Disclaimer: All characters belong to J.K. Rowling. Oh, but they are fun to play with.
Draco wasn't sure when the watching began.
Somewhere between knowing that her favorite breakfast food was blueberry muffins and that she tucked her hair behind her ear when she was nervous, Draco realized he had a problem.
He was aware of her, in a way that he hadn't been before.
Before, her presence meant only the possibility for taunts and jabs, to show off to his friends how clever and cruel he could be. He was a Slytherin, after all, and she was a mudblood Gryffindor.
But now her presence meant something different. It meant that his heart began to race when he caught her scent from across the room, and that he fidgeted when he caught her biting her lip. He was seized by the flush on her cheeks when he noticed her laughing with Girl Weasley.
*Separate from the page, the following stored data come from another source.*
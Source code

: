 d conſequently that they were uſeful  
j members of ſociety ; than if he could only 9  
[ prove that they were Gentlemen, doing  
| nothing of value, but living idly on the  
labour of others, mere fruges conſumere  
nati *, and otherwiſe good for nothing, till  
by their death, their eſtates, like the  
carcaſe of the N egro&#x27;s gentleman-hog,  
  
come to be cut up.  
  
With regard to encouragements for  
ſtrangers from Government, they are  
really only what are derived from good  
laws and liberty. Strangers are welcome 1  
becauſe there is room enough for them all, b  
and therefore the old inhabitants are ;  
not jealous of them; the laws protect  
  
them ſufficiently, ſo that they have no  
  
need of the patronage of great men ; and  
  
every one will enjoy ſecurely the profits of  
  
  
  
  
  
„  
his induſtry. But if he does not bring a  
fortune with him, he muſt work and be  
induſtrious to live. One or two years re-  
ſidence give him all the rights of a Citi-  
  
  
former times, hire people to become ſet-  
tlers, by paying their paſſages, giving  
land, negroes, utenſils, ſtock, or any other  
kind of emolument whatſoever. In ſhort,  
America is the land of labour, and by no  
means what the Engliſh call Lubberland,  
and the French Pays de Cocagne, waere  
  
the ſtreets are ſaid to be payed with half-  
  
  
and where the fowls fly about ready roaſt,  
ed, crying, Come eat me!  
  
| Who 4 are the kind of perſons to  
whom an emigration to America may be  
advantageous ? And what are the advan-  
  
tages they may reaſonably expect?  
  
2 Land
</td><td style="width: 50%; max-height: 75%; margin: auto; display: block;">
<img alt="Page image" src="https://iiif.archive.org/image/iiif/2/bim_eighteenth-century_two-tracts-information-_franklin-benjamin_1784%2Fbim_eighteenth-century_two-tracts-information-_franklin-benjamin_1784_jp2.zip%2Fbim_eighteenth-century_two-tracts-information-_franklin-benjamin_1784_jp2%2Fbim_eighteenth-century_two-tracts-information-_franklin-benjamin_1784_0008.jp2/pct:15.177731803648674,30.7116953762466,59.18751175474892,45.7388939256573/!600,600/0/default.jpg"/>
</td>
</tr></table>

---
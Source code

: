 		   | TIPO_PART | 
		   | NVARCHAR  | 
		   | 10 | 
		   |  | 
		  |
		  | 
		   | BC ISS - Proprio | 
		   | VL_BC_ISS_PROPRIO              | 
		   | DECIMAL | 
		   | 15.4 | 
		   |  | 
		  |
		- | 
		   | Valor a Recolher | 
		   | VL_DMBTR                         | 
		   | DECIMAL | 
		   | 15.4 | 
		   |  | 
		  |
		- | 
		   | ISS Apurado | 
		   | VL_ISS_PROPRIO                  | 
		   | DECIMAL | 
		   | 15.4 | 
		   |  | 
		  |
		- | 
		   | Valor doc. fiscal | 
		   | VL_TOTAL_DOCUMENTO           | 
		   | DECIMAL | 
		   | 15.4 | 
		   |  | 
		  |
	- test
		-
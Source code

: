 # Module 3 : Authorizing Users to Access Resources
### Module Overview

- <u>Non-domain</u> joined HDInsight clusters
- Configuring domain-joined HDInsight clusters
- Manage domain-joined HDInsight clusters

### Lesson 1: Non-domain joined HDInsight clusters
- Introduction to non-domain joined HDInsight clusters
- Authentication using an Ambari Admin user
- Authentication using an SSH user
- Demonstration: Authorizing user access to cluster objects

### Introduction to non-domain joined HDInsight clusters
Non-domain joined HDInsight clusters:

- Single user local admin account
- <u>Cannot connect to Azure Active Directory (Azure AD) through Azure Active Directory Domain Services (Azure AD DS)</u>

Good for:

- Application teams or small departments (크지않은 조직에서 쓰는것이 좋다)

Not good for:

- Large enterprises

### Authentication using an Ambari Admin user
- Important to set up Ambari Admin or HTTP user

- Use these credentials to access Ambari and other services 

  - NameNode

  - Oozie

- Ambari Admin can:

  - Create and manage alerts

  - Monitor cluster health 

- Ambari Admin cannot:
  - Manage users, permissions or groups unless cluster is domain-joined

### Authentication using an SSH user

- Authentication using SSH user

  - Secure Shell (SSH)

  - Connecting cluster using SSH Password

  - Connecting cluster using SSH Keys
Classes became counting the shades of gold and brown and red in her hair, and wishing he was the curl nestling at her cheek and falling down the hollow of her throat.
His notes were abysmal.
Not many of his classmates had come back to Hogwarts to make up for the lost year. He couldn't blame them. He wasn't sure he would be here, if the courts hadn't mandated it as a requirement of his probation. Ghosts of the past, of his actions, haunted the stones and reverberated in every step he took.
Sometimes, the nightmares took his breath away.
Of those that had returned, only Theo seemed to notice his strange distance. He'd caught him one day, head propped in his hand and eyes slightly unfocused as he watched Hermione trace the feathers of her quill across her lips, whisper-soft. Draco never knew he had the ability to be jealous of feathers.
Theo had nudged his arm, knocking him back into the land of the living. Seeing an opportunity to take the mickey out of one of his best mates, Theo had teased him incessantly about brooding over Pansy. She hadn't returned for the year, and Theo assumed that the girl who had once satisfied all Draco had thought he wanted was still on his mind.
He let him think it. He and Pansy had been over since before sixth year, and never particularly close before that. Pansy was flat, one-dimensional.
Her eyes didn't flash with a vivacity that seemed to light up her face, animate her person.
Her hair never escaped from its hold in an uprising of unruly wisps and curls, never moved or flowed or danced in the wind.
Her scent wasn't his own personal weakness.
He realized that when he played Quidditch he was playing for her, that the second after his fingers curled around the cool metal of the snitch his eyes were seeking her out in the crowd, and it made his chest tight to see her scowling back at him.
Because damn, if she wasn't something when she was fuming.
Those few times when he actually answered a question in class, it was to show her that he wasn't just another Slytherin prince.
That was part of the reason for his increased presence in the library. Sometimes he watched her, in this place where she was so in her element, wild curls falling down and over her shoulder as she crouched over some ancient tome, ink flicking on her face as she furiously took notes.
But he studied, too. Because the war had taught him a lesson, had opened his eyes, and he wasn't about to waste the opportunity the clarity brought him. A chance to escape the infamy of the Malfoy name, of the empire built on Dark Arts and generations of mistreatment.
He had placed it upon himself to usher in a new age of Malfoy.
He hoped that one day she would know that, see that he wasn't his father.
He chuckled as he ran the thought through his head. What Hermione Granger thought of him had suddenly begun to mean a great deal.
Lost in his thoughts, he may have let the sound escape him a little louder than he intended, and he froze as a startled Hermione looked up at him from a few tables away.
She seemed motionless as well, staring back at him with those flashing eyes that set his heart racing. She quirked her head; blinked.
And then she smiled.
The curve of her mouth lifted, and the corners of her eyes crinkled.
And Draco thought that maybe, this world might turn out alright after all.